[Saved entries]
****************************************
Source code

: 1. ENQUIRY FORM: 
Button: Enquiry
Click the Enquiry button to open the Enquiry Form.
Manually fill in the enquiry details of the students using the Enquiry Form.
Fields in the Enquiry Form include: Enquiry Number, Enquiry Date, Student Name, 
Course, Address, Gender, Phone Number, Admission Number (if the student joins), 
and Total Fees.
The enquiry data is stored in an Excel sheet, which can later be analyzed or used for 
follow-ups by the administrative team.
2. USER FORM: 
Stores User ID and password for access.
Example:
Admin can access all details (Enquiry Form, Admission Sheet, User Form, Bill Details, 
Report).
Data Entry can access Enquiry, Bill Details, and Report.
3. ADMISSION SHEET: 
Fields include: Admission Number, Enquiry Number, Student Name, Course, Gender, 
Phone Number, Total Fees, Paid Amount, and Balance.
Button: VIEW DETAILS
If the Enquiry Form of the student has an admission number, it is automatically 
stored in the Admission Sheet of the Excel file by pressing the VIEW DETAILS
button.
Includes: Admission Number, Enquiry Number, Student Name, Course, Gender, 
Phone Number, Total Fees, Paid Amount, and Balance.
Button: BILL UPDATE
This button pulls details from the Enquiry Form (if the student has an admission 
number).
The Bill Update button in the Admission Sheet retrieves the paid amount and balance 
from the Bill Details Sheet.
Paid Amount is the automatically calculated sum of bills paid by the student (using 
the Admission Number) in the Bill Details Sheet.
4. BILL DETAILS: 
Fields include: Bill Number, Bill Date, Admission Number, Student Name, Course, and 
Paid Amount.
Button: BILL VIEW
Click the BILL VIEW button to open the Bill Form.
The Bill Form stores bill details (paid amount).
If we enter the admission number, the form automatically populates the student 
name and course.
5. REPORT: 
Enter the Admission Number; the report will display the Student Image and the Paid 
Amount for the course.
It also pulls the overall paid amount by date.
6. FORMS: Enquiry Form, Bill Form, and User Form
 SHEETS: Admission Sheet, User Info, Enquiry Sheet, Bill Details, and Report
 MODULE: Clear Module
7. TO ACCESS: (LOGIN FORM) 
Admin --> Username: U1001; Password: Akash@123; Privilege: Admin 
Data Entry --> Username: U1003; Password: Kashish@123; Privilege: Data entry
****************************************
Problem requirements >>
Of the entries above, transcribe exactly those lines that fall between the line containing "If we enter" and the line containing "6. FORMS: Enquiry", together with those two lines.

Answer to this exercise >>
If we enter the admission number, the form automatically populates the student 
name and course.
5. REPORT: 
Enter the Admission Number; the report will display the Student Image and the Paid 
Amount for the course.
It also pulls the overall paid amount by date.
6. FORMS: Enquiry Form, Bill Form, and User Form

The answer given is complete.